1928 book by Zane Grey

"Nevada" is a 1928 Western novel by Zane Grey, a sequel to 1927's Forlorn River. Prior to its book publication it was serialized in seven issues of The American Magazine (November 1926 – May 1927). The novel was adapted for films in 1927 and 1944.

==Premise==

Ben Ide, restless with the rancher life, moves his family to Arizona, ostensibly for his mother's health, but also to search for his missing partner Nevada. He buys a beautiful ranch, in a territory known for cattle rustling. The deal soon sours as he struggles to keep his cattle and prize horses from the network of rustlers about the wild country of Arizona, not sure who he can trust and who he can't. Hettie Ide pines away for the missing Nevada, meanwhile fending off a horde of suitors.
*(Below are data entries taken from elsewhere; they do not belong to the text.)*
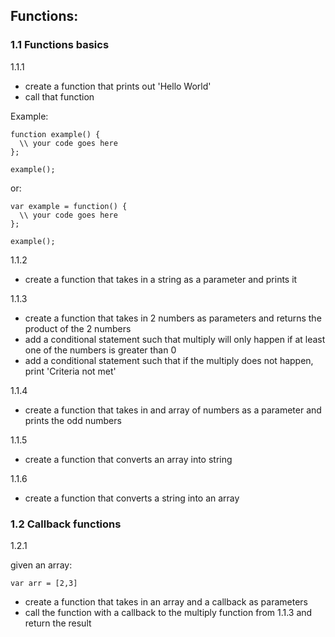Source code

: ## Functions:

### 1.1 Functions basics
1.1.1
  - create a function that prints out 'Hello World'
  - call that function
  
Example:
```
function example() {
  \\ your code goes here
};

example();
```
or:

```
var example = function() {
  \\ your code goes here
};

example();
```

1.1.2
  - create a function that takes in a string as a parameter and prints it

1.1.3
  - create a function that takes in 2 numbers as parameters and returns the product of the 2 numbers
  - add a conditional statement such that multiply will only happen if at least one of the numbers is greater than 0
  - add a conditional statement such that if the multiply does not happen, print 'Criteria not met'
  
1.1.4
  - create a function that takes in and array of numbers as a parameter and prints the odd numbers
  
1.1.5
  - create a function that converts an array into string

1.1.6
  - create a function that converts a string into an array

### 1.2 Callback functions

1.2.1

  given an array:
  
  ```
  var arr = [2,3]
  ```
  
  - create a function that takes in an array and a callback as parameters
  - call the function with a callback to the multiply function from 1.1.3 and return the result
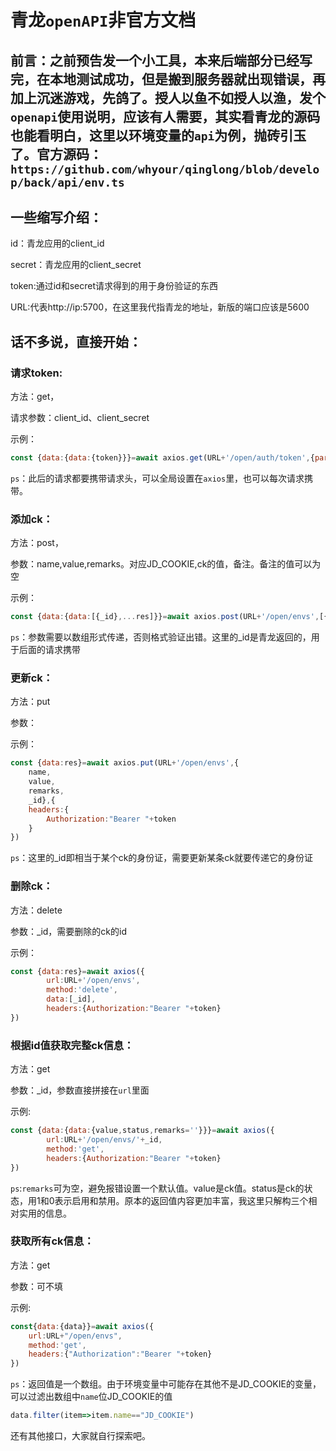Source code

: # 青龙`openAPI`非官方文档

## 前言：之前预告发一个小工具，本来后端部分已经写完，在本地测试成功，但是搬到服务器就出现错误，再加上沉迷游戏，先鸽了。授人以鱼不如授人以渔，发个`openapi`使用说明，应该有人需要，其实看青龙的源码也能看明白，这里以环境变量的`api`为例，抛砖引玉了。官方源码：`https://github.com/whyour/qinglong/blob/develop/back/api/env.ts`

## 一些缩写介绍：

id：青龙应用的client_id

secret：青龙应用的client_secret

token:通过id和secret请求得到的用于身份验证的东西

URL:代表http://ip:5700，在这里我代指青龙的地址，新版的端口应该是5600

## 话不多说，直接开始：

### 请求token:

方法：get，

请求参数：client_id、client_secret

示例：

```js
const {data:{data:{token}}}=await axios.get(URL+'/open/auth/token',{params:{client_id:ID,client_secret:SECRET}})
```

`ps`：此后的请求都要携带请求头，可以全局设置在`axios`里，也可以每次请求携带。

### 添加ck：

方法：post，

参数：name,value,remarks。对应JD_COOKIE,ck的值，备注。备注的值可以为空

示例：

```js
const {data:{data:[{_id},...res]}}=await axios.post(URL+'/open/envs',[{name,value,remarks}],{headers:{Authorization:"Bearer "+token}})
```

`ps`：参数需要以数组形式传递，否则格式验证出错。这里的_id是青龙返回的，用于后面的请求携带

### 更新ck：

方法：put

参数：

示例：

```js
const {data:res}=await axios.put(URL+'/open/envs',{
    name,
    value,
    remarks,
    _id},{
    headers:{
        Authorization:"Bearer "+token
    }
})
```

`ps`：这里的_id即相当于某个ck的身份证，需要更新某条ck就要传递它的身份证

### 删除ck：

方法：delete

参数：_id，需要删除的ck的id

示例：

```js
const {data:res}=await axios({
        url:URL+'/open/envs',
        method:'delete',
        data:[_id],
        headers:{Authorization:"Bearer "+token}
})
```

### 根据id值获取完整ck信息：

方法：get

参数：_id，参数直接拼接在`url`里面

示例:

```js
const {data:{data:{value,status,remarks=''}}}=await axios({
        url:URL+'/open/envs/'+_id,
        method:'get',
        headers:{Authorization:"Bearer "+token}
})
```

`ps`:`remarks`可为空，避免报错设置一个默认值。value是ck值。status是ck的状态，用1和0表示启用和禁用。原本的返回值内容更加丰富，我这里只解构三个相对实用的信息。

### 获取所有ck信息：

方法：get

参数：可不填

示例:

```js
const{data:{data}}=await axios({
    url:URL+"/open/envs",
    method:'get',
    headers:{"Authorization":"Bearer "+token}
})
```

`ps`：返回值是一个数组。由于环境变量中可能存在其他不是JD_COOKIE的变量，可以过滤出数组中`name`位JD_COOKIE的值

```js
data.filter(item=>item.name=="JD_COOKIE")
```

还有其他接口，大家就自行探索吧。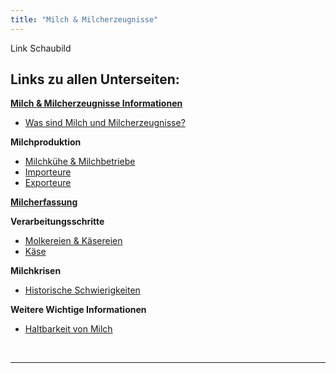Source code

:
 ```yaml
---
title: "Milch & Milcherzeugnisse"
---
```


Link Schaubild 

## Links zu allen Unterseiten:

[**Milch & Milcherzeugnisse Informationen**](Milch-und-Milcherzeugnisse-Informationen.html)

- [Was sind Milch und Milcherzeugnisse?](Milch-und-Milcherzeugnisse-Informationen/Was-ist-Milch.md)

**Milchproduktion**

- [Milchkühe & Milchbetriebe](Milchproduktion/Milchkuehe_und_Milchbetriebe.html)
- [Importeure](Milchproduktion/Importeure.html)
- [Exporteure](Milchproduktion/Exporteure.html)

[**Milcherfassung**](Milcherfassung/Milcherfassung.html)

**Verarbeitungsschritte**

- [Molkereien & Käsereien](Verarbeitungsschritte/Molkereien-und-Kaesereien.html)
- [Käse](Verarbeitungsschritte/Kaese.html)

**Milchkrisen**

- [Historische Schwierigkeiten](Historische-Schwierigkeiten.html)

**Weitere Wichtige Informationen**

- [Haltbarkeit von Milch](Weitere-Wichtige-Informationen/Haltbarkeit-von-Milch.html)

 

<br>

---

<br> 



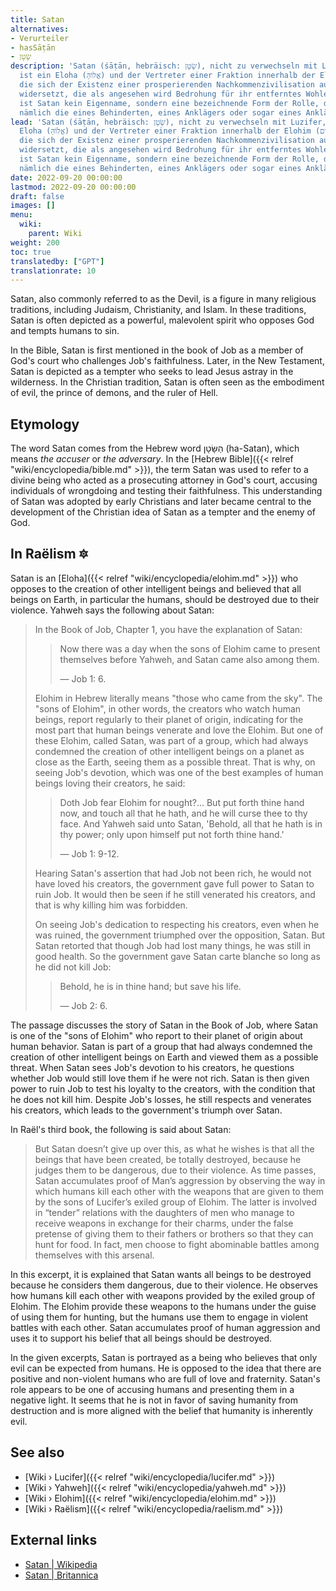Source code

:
 ```yaml
---
title: Satan
alternatives:
- Verurteiler
- hasSāṭān
- שָׂטָן
description: 'Satan (śāṭān, hebräisch: שָׂטָן), nicht zu verwechseln mit Luzifer,
  ist ein Eloha (אֱלוֹהַּ) und der Vertreter einer Fraktion innerhalb der Elohim (אֱלֹהִים),
  die sich der Existenz einer prosperierenden Nachkommenzivilisation auf der Erde
  widersetzt, die als angesehen wird Bedrohung für ihr entferntes Wohlergehen. Daher
  ist Satan kein Eigenname, sondern eine bezeichnende Form der Rolle, die Satan ausfüllt,
  nämlich die eines Behinderten, eines Anklägers oder sogar eines Anklägers.'
lead: 'Satan (śāṭān, hebräisch: שָׂטָן), nicht zu verwechseln mit Luzifer, ist ein
  Eloha (אֱלוֹהַּ) und der Vertreter einer Fraktion innerhalb der Elohim (אֱלֹהִים),
  die sich der Existenz einer prosperierenden Nachkommenzivilisation auf der Erde
  widersetzt, die als angesehen wird Bedrohung für ihr entferntes Wohlergehen. Daher
  ist Satan kein Eigenname, sondern eine bezeichnende Form der Rolle, die Satan ausfüllt,
  nämlich die eines Behinderten, eines Anklägers oder sogar eines Anklägers.'
date: 2022-09-20 00:00:00
lastmod: 2022-09-20 00:00:00
draft: false
images: []
menu:
  wiki:
    parent: Wiki
weight: 200
toc: true
translatedby: ["GPT"]
translationrate: 10
---
```


Satan, also commonly referred to as the Devil, is a figure in many religious traditions, including Judaism, Christianity, and Islam. In these traditions, Satan is often depicted as a powerful, malevolent spirit who opposes God and tempts humans to sin.

In the Bible, Satan is first mentioned in the book of Job as a member of God's court who challenges Job's faithfulness. Later, in the New Testament, Satan is depicted as a tempter who seeks to lead Jesus astray in the wilderness. In the Christian tradition, Satan is often seen as the embodiment of evil, the prince of demons, and the ruler of Hell.

## Etymology

The word Satan comes from the Hebrew word הַשָּׂטָן (ha-Satan), which means _the accuser_ or _the adversary_. In the [Hebrew Bible]({{< relref "wiki/encyclopedia/bible.md" >}}), the term Satan was used to refer to a divine being who acted as a prosecuting attorney in God's court, accusing individuals of wrongdoing and testing their faithfulness. This understanding of Satan was adopted by early Christians and later became central to the development of the Christian idea of Satan as a tempter and the enemy of God.

## In Raëlism 🔯

Satan is an [Eloha]({{< relref "wiki/encyclopedia/elohim.md" >}}) who opposes to the creation of other intelligent beings and believed that all beings on Earth, in particular the humans, should be destroyed due to their violence. Yahweh says the following about Satan:

> In the Book of Job, Chapter 1, you have the explanation of Satan:
>
>> Now there was a day when the sons of Elohim came to present themselves before Yahweh, and Satan came also among them.
>>
>> — Job 1: 6.
>
> Elohim in Hebrew literally means "those who came from the sky". The "sons of Elohim", in other words, the creators who watch human beings, report regularly to their planet of origin, indicating for the most part that human beings venerate and love the Elohim. But one of these Elohim, called Satan, was part of a group, which had always condemned the creation of other intelligent beings on a planet as close as the Earth, seeing them as a possible threat. That is why, on seeing Job's devotion, which was one of the best examples of human beings loving their creators, he said:
>
>> Doth Job fear Elohim for nought?... But put forth thine hand now, and touch all that he hath, and he will curse thee to thy face. And Yahweh said unto Satan, 'Behold, all that he hath is in thy power; only upon himself put not forth thine hand.'
>>
>> — Job 1: 9-12.
>
> Hearing Satan's assertion that had Job not been rich, he would not have loved his creators, the government gave full power to Satan to ruin Job. It would then be seen if he still venerated his creators, and that is why killing him was forbidden.
>
> On seeing Job's dedication to respecting his creators, even when he was ruined, the government triumphed over the opposition, Satan. But Satan retorted that though Job had lost many things, he was still in good health. So the government gave Satan carte blanche so long as he did not kill Job:
>
>> Behold, he is in thine hand; but save his life.
>>
>> — Job 2: 6.

The passage discusses the story of Satan in the Book of Job, where Satan is one of the "sons of Elohim" who report to their planet of origin about human behavior. Satan is part of a group that had always condemned the creation of other intelligent beings on Earth and viewed them as a possible threat. When Satan sees Job's devotion to his creators, he questions whether Job would still love them if he were not rich. Satan is then given power to ruin Job to test his loyalty to the creators, with the condition that he does not kill him. Despite Job's losses, he still respects and venerates his creators, which leads to the government's triumph over Satan.

In Raël's third book, the following is said about Satan:

> But Satan doesn’t give up over this, as what he wishes is that all the beings that have been created, be totally destroyed, because he judges them to be dangerous, due to their violence. As time passes, Satan accumulates proof of Man’s aggression by observing the way in which humans kill each other with the weapons that are given to them by the sons of Lucifer’s exiled group of Elohim. The latter is involved in “tender” relations with the daughters of men who manage to receive weapons in exchange for their charms, under the false pretense of giving them to their fathers or brothers so that they can hunt for food. In fact, men choose to fight abominable battles among themselves with this arsenal.

In this excerpt, it is explained that Satan wants all beings to be destroyed because he considers them dangerous, due to their violence. He observes how humans kill each other with weapons provided by the exiled group of Elohim. The Elohim provide these weapons to the humans under the guise of using them for hunting, but the humans use them to engage in violent battles with each other. Satan accumulates proof of human aggression and uses it to support his belief that all beings should be destroyed.

In the given excerpts, Satan is portrayed as a being who believes that only evil can be expected from humans. He is opposed to the idea that there are positive and non-violent humans who are full of love and fraternity. Satan's role appears to be one of accusing humans and presenting them in a negative light. It seems that he is not in favor of saving humanity from destruction and is more aligned with the belief that humanity is inherently evil.

## See also

- [Wiki › Lucifer]({{< relref "wiki/encyclopedia/lucifer.md" >}})
- [Wiki › Yahweh]({{< relref "wiki/encyclopedia/yahweh.md" >}})
- [Wiki › Elohim]({{< relref "wiki/encyclopedia/elohim.md" >}})
- [Wiki › Raëlism]({{< relref "wiki/encyclopedia/raelism.md" >}})

## External links

- [Satan | Wikipedia](https://en.wikipedia.org/wiki/Satan)
- [Satan | Britannica](https://www.britannica.com/topic/Satan)
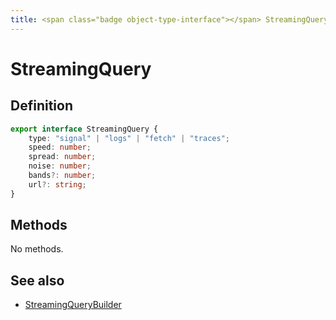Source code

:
 ```yaml
---
title: <span class="badge object-type-interface"></span> StreamingQuery
---
```

# <span class="badge object-type-interface"></span> StreamingQuery

## Definition

```typescript
export interface StreamingQuery {
	type: "signal" | "logs" | "fetch" | "traces";
	speed: number;
	spread: number;
	noise: number;
	bands?: number;
	url?: string;
}

```
## Methods

No methods.
## See also

 * <span class="badge builder"></span> [StreamingQueryBuilder](./builder-StreamingQueryBuilder.md)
Nevada, having escaped the end of Forlorn River with only his life, resumes the life of an outlaw, seeking a way out of his situation, but working his way deeper amidst the labyrinthine social network of Arizona, in which everyone is a rustler and no one will say who leads the gangs.

==Characters==

- "Nevada" is Ben Ide's trusted riding partner, whose past is a mystery and whose future uncertain.
- Ben Ide is wild horse-catcher turned prosperous rancher, he moves his family to Arizona, running into even more wildness than he bargained for.
- Ina Ide is formerly Ina Blaine, Ben's wife.
- Marvie Blaine is Ina's young brother, intent on living the wild life of both cowboy and gunman.
- Hettie Ide is Ben's younger sister, intent on finding the missing Nevada.
- Jim Lacy is an infamous gunslinger from Texas.
- Rose Hatt is daughter of a family of rustlers.
- Cash Burridge is a rustler acquaintance of Nevada's who sells Ben Ide his ranch.
- Tom Day is a successful Arizona rancher who befriends Ben.
- Judge Franklidge is a successful businessman who owns a prosperous ranch.
- Clan Dillon is a shady cattleman whom Ben hires as a foreman.
- Burt Stillwell is a cattle rustler and associate of the Hatt family.
- Elam Hatt is a backwoods rancher and suspected rustler.
- Cedar Hatt is the no-good son of Elam Hatt and patriarch of the Hatt family.

==Adaptations==

Nevada was adapted for the screen in 1927 and 1944.